Está em nós a vontade de fazer justiça. Ficamos de olho e não deixamos que ninguém quebre algum direito nosso. A lei nos permite buscar ressarcimento por prejuízos que outros nos causaram. A moral e os bons costumes nos mandam “ferver” quando um crime hediondo é cometido. Festejamos quando os culpados por golpes e falcatruas são desmascarados e punidos. 

Lembro de uma vez, ainda menino, em que um dos meus irmãos aprontou uma comigo. Fiquei tão nervoso que queria enforcá-lo. Meu velho avô, vendo toda a situação, me aconselhou a tomar um saco de carvão inteirinho e, fazendo de conta que o meu irmão era um mourão de cerca próximo da cena, jogar nele pedaço a pedaço de todo aquele carvão com toda a força que eu tivesse.

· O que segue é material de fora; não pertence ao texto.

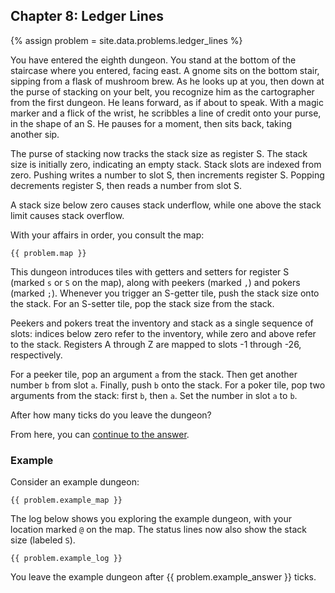 ## Chapter 8: Ledger Lines

{% assign problem = site.data.problems.ledger_lines %}

You have entered the eighth dungeon. You stand at the bottom of the staircase where you entered, facing east. A gnome sits on the bottom stair, sipping from a flask of mushroom brew. As he looks up at you, then down at the purse of stacking on your belt, you recognize him as the cartographer from the first dungeon. He leans forward, as if about to speak. With a magic marker and a flick of the wrist, he scribbles a line of credit onto your purse, in the shape of an S. He pauses for a moment, then sits back, taking another sip.

The purse of stacking now tracks the stack size as register S. The stack size is initially zero, indicating an empty stack. Stack slots are indexed from zero. Pushing writes a number to slot S, then increments register S. Popping decrements register S, then reads a number from slot S.

A stack size below zero causes stack underflow, while one above the stack limit causes stack overflow.

With your affairs in order, you consult the map:

```
{{ problem.map }}
```

This dungeon introduces tiles with getters and setters for register S (marked `s` or `S`  on the map), along with peekers (marked `,`) and pokers (marked `;`). Whenever you trigger an S-getter tile, push the stack size onto the stack. For an S-setter tile, pop the stack size from the stack.

Peekers and pokers treat the inventory and stack as a single sequence of slots: indices below zero refer to the inventory, while zero and above refer to the stack. Registers A through Z are mapped to slots -1 through -26, respectively.

For a peeker tile, pop an argument `a` from the stack. Then get another number `b` from slot `a`. Finally, push `b` onto the stack. For a poker tile, pop two arguments from the stack: first `b`, then `a`. Set the number in slot `a` to `b`.

After how many ticks do you leave the dungeon?

From here, you can [continue to the answer](../../answers/chapters/08/ledger-lines.md).


### Example

Consider an example dungeon:

```
{{ problem.example_map }}
```

The log below shows you exploring the example dungeon, with your location marked `@` on the map. The status lines now also show the stack size (labeled `S`).

```
{{ problem.example_log }}
```

You leave the example dungeon after {{ problem.example_answer }} ticks.
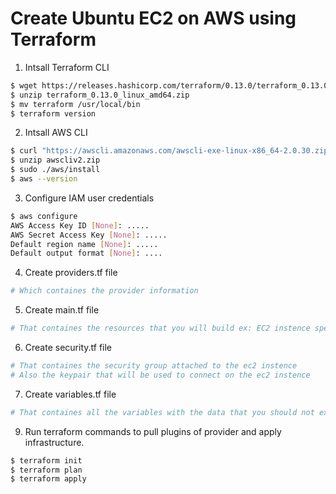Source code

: # Create Ubuntu EC2 on AWS using Terraform
1. Intsall Terraform CLI
```bash
$ wget https://releases.hashicorp.com/terraform/0.13.0/terraform_0.13.0_linux_amd64.zip
$ unzip terraform_0.13.0_linux_amd64.zip
$ mv terraform /usr/local/bin
$ terraform version
```
2. Intsall AWS CLI
```bash
$ curl "https://awscli.amazonaws.com/awscli-exe-linux-x86_64-2.0.30.zip" -o "awscliv2.zip"
$ unzip awscliv2.zip
$ sudo ./aws/install
$ aws --version
```
3. Configure IAM user credentials
```bash
$ aws configure
AWS Access Key ID [None]: .....
AWS Secret Access Key [None]: .....
Default region name [None]: .....
Default output format [None]: ....
```
4. Create providers.tf file
```bash
# Which containes the provider information
```
5. Create main.tf file
```bash
# That containes the resources that you will build ex: EC2 instence specs
```
6. Create security.tf file
```bash
# That containes the security group attached to the ec2 instence 
# Also the keypair that will be used to connect on the ec2 instence
```
7. Create variables.tf file
```bash
# That containes all the variables with the data that you should not expose to public
```
9. Run terraform commands to pull plugins of provider and apply infrastructure.
```bash
$ terraform init
$ terraform plan
$ terraform apply   
```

Ah, como eu me senti emocionado! Enfim um dos mais velhos entendia meu problema! Comecei a seguir aquele conselho com toda a força que eu tinha.

Quando acabei com todo o carvão, ofegante, meu avô me convidou a ir ver a obra. As poucas marcas de carvão no mourão eram absoluta minoria perto da sujeira que eu havia deixado em volta. E logo após ele me promoveu um encontro com o espelho. Eu estava da cor do carvão. O fantoche do meu irmão – o mourão de cerca – era o mais limpo. As redondezas estavam sujas mas eu era, sem dúvida alguma, o campeão da sujeira.

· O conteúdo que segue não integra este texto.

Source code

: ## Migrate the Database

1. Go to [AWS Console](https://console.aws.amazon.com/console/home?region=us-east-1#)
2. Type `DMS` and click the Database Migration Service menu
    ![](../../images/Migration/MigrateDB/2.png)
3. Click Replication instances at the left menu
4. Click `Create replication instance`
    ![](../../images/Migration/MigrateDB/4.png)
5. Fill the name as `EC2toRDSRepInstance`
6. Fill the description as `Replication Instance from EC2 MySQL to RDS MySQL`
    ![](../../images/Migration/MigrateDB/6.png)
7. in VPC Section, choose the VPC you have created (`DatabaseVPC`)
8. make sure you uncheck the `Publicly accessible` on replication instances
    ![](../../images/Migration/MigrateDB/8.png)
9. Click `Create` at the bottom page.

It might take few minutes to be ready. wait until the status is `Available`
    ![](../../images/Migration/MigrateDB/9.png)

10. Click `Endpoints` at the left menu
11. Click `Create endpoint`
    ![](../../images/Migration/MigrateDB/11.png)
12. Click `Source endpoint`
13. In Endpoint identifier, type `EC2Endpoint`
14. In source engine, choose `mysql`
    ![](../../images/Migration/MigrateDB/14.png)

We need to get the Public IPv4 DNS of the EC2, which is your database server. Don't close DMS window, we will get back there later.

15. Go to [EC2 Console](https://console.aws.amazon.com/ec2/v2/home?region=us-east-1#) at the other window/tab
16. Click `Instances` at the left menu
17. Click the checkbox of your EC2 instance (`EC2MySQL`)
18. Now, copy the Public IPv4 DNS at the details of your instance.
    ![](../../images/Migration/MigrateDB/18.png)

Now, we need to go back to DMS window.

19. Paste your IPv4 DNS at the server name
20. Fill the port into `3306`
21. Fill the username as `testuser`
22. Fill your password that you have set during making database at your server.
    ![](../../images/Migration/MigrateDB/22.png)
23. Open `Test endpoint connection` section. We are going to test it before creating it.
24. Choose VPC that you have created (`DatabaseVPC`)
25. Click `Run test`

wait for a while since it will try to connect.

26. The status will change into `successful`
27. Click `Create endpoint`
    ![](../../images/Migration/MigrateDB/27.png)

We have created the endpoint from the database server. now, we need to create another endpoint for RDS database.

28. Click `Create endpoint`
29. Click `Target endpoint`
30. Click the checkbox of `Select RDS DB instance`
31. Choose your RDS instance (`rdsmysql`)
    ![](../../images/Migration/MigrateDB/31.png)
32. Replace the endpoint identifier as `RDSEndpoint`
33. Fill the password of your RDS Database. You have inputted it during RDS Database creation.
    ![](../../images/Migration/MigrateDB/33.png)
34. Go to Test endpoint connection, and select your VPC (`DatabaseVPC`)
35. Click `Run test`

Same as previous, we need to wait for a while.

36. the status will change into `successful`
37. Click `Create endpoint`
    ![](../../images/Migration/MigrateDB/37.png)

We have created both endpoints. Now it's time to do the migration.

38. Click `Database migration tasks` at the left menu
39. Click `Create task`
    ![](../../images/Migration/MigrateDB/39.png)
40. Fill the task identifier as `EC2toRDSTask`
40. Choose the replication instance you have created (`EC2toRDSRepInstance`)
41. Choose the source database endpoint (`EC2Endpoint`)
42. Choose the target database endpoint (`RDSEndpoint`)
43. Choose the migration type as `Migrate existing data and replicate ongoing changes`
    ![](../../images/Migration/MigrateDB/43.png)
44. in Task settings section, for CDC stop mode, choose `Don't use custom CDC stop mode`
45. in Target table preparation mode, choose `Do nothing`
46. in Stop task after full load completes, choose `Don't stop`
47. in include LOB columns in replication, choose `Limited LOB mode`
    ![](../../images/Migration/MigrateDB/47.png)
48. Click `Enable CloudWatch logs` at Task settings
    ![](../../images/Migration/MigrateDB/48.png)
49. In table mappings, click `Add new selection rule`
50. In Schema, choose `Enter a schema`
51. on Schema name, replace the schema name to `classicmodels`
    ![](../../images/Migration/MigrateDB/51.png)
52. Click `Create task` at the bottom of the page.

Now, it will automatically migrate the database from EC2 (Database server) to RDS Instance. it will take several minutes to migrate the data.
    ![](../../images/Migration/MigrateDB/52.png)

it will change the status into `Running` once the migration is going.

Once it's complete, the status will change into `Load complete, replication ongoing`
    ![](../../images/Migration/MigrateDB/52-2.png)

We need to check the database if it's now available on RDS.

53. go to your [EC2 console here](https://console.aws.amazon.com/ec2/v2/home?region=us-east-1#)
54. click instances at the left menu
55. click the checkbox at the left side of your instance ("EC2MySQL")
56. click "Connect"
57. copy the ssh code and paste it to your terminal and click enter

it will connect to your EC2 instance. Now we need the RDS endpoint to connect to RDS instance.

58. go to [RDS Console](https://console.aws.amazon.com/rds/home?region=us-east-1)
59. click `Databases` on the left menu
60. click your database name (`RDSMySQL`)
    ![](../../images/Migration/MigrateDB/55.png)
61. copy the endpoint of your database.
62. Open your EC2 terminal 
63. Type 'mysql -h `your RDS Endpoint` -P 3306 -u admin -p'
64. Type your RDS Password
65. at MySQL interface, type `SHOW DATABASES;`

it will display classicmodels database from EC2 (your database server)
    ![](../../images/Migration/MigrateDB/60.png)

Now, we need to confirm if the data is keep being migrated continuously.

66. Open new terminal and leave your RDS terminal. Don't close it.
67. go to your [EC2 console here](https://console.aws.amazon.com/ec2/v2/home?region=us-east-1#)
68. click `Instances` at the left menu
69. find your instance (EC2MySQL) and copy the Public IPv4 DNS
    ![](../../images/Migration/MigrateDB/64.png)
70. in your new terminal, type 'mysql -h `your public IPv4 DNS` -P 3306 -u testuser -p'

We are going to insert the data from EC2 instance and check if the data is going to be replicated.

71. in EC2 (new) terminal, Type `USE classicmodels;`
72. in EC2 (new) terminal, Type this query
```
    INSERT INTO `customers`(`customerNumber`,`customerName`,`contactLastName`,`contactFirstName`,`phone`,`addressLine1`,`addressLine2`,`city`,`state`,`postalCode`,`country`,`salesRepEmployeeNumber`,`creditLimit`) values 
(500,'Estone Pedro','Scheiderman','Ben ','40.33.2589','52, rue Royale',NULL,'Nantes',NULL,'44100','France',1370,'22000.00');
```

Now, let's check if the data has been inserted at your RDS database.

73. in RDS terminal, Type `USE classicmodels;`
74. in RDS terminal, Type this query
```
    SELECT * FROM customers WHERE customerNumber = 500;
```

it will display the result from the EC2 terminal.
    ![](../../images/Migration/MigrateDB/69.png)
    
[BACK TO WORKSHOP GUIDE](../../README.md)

Independentemente do que é certo ou do que é errado (meu irmão levou uma sova do meu pai naquele dia), a nossa necessidade por justiça pode nos levar a perder o senso, e acabamos imundos com todo carvão que queremos jogar no ofensor. Ele continua lá, quase que imaculado, mas nós, coitados...ficamos amargurados, estressados, doentes.

Perdoar é a vacina contra ressentimentos e ignorâncias. Deus diz que Ele cuida do resto. Afinal, Ele tudo vê! “Minha é a vingança, diz o Senhor”.

Perdoar não é fácil, mas foi o que Ele fez para que hoje pudéssemos ter comunhão com Ele. E Ele mesmo nos ensina a orar: “Pai, perdoa as nossas dívidas assim como aos outros nós temos perdoado”.

Perdoar é o caminho. Precisamos querer andar por ele.